◆ What you have to do
Determine how many lines in the listing contain the string "applications". Only that number goes in the answer.

◆ Provided records
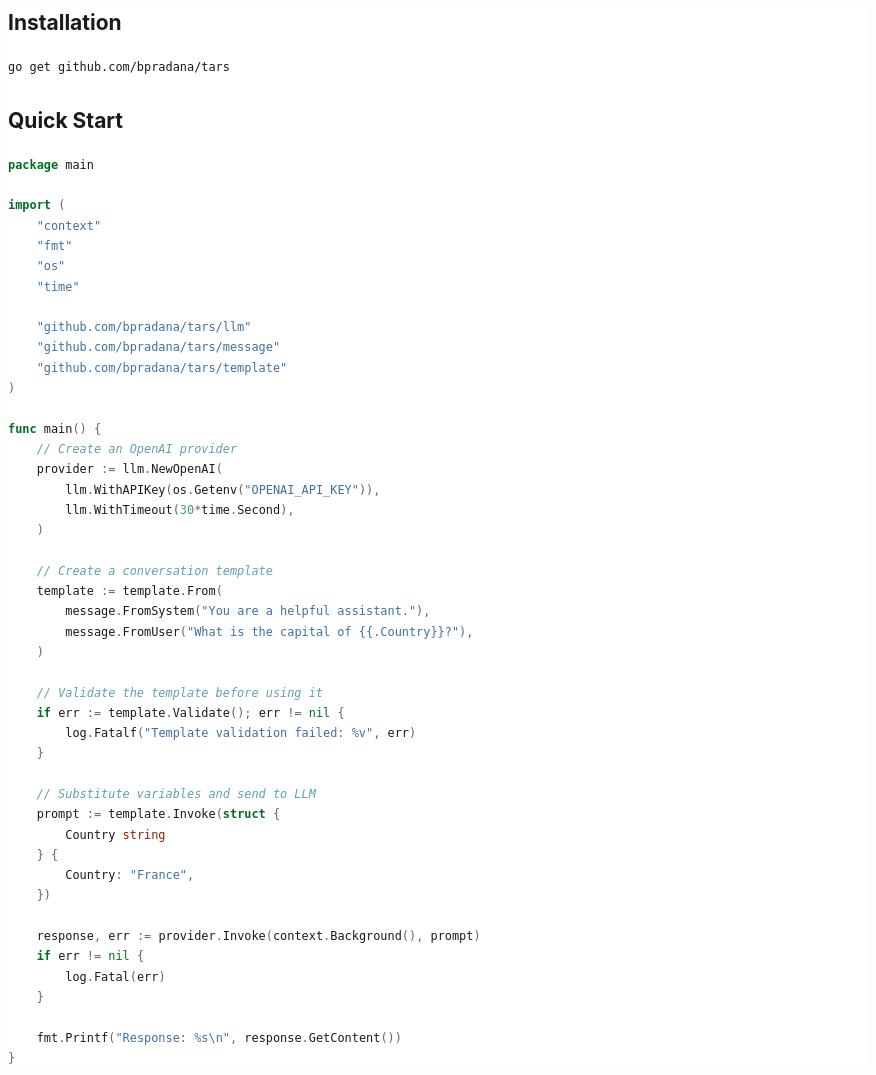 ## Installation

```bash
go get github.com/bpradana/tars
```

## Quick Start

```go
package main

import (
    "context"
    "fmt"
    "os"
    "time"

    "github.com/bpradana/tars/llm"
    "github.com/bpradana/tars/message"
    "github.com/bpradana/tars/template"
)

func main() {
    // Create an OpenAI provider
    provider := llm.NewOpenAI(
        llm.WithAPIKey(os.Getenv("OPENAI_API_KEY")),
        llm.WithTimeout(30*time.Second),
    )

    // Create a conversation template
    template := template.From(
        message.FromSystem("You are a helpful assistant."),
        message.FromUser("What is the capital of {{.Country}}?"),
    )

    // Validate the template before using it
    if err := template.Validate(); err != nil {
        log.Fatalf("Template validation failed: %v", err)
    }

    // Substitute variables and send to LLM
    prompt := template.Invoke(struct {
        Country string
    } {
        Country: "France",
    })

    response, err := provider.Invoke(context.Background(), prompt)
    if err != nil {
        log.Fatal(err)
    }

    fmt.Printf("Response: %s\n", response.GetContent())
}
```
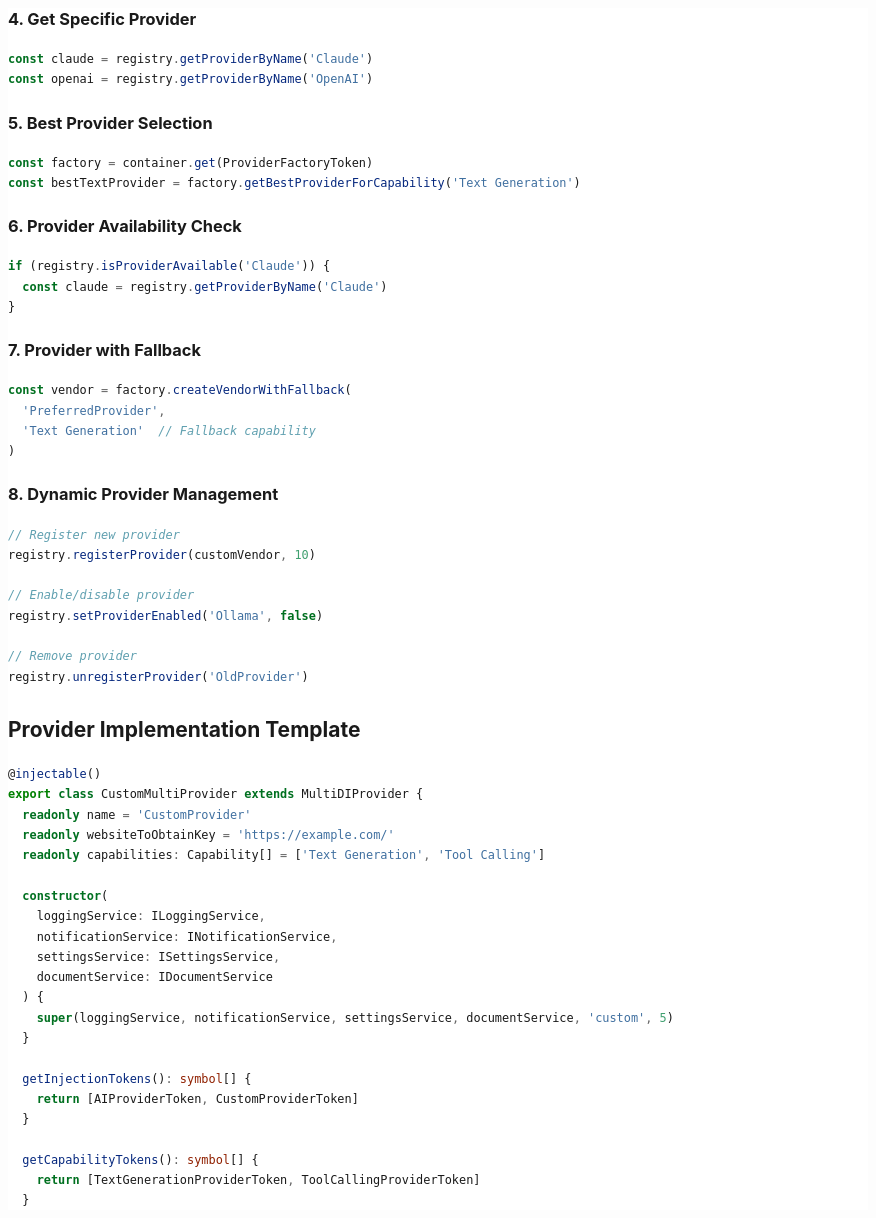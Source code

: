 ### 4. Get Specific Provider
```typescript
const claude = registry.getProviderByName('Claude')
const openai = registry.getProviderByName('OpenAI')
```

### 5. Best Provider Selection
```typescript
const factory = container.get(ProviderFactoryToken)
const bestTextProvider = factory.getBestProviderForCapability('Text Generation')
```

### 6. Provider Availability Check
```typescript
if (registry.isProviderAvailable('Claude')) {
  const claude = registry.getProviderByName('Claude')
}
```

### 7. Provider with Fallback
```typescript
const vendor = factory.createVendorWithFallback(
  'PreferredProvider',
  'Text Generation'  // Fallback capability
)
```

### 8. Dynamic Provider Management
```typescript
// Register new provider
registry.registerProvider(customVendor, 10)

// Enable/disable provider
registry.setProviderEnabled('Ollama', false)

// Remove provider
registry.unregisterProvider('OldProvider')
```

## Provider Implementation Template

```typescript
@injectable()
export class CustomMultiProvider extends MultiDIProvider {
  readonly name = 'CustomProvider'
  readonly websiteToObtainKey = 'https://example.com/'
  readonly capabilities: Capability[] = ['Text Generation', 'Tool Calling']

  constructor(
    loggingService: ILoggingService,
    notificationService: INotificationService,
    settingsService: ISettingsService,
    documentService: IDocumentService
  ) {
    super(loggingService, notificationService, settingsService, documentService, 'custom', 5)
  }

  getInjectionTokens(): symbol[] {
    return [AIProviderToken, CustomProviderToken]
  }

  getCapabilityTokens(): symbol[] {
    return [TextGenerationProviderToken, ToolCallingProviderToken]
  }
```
--
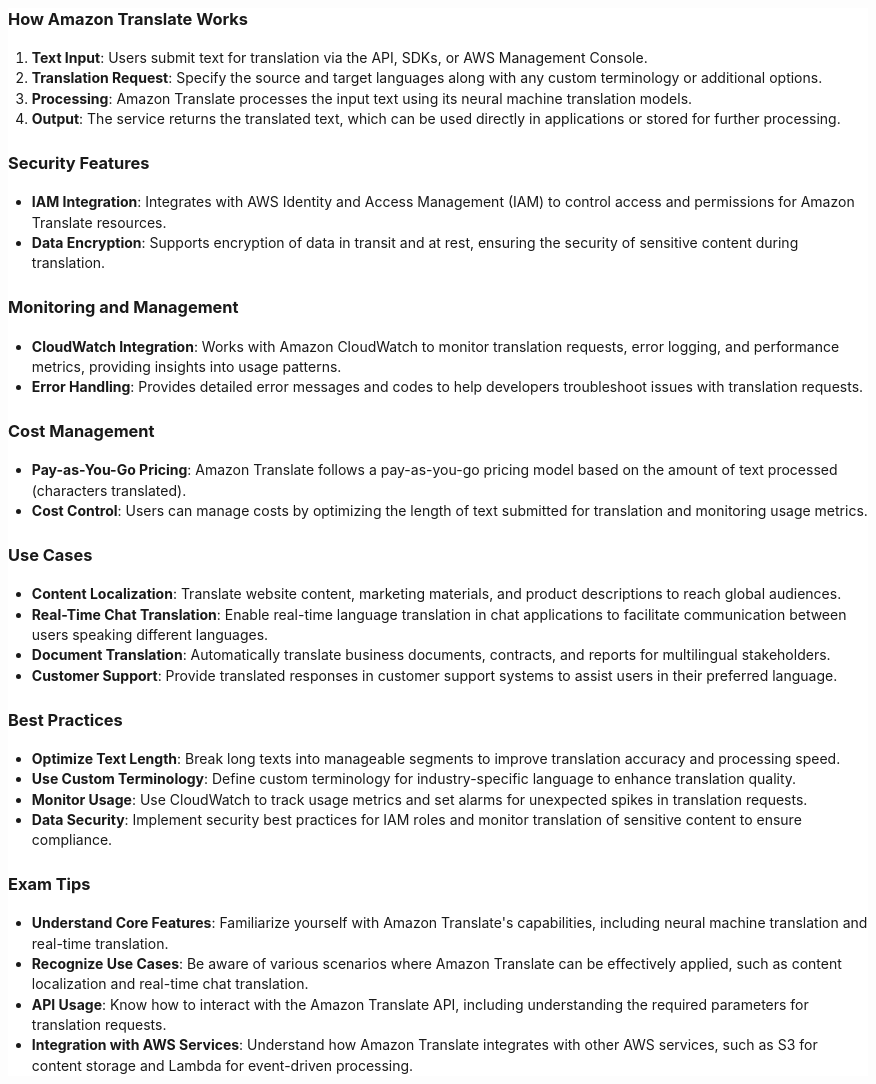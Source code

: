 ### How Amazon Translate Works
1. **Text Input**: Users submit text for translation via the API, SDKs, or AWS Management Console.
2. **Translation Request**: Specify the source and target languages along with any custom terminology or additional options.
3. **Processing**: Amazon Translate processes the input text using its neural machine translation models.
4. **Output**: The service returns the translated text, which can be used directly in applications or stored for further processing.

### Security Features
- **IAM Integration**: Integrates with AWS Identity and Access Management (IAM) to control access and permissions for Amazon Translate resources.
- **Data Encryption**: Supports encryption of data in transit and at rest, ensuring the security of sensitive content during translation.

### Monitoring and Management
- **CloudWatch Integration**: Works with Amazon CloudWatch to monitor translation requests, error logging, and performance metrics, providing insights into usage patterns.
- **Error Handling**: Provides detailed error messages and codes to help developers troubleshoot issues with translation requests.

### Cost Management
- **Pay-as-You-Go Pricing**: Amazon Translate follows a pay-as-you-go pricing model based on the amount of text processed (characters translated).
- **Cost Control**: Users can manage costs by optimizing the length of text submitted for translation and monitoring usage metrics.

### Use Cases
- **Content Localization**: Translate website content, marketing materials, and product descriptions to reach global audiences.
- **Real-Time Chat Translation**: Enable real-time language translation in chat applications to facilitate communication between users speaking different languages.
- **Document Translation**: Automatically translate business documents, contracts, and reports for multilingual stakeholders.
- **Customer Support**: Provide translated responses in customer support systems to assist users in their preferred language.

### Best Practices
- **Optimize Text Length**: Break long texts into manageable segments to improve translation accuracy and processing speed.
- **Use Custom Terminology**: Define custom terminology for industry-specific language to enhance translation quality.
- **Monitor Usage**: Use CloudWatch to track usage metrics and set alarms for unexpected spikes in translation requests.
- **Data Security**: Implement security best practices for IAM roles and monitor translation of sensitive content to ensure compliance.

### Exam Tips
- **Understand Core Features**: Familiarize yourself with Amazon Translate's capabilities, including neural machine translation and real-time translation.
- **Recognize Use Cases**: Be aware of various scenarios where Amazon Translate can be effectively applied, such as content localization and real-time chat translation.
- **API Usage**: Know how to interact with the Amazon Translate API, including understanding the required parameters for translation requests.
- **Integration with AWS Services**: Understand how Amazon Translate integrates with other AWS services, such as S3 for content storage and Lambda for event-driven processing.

◆ Completed task
2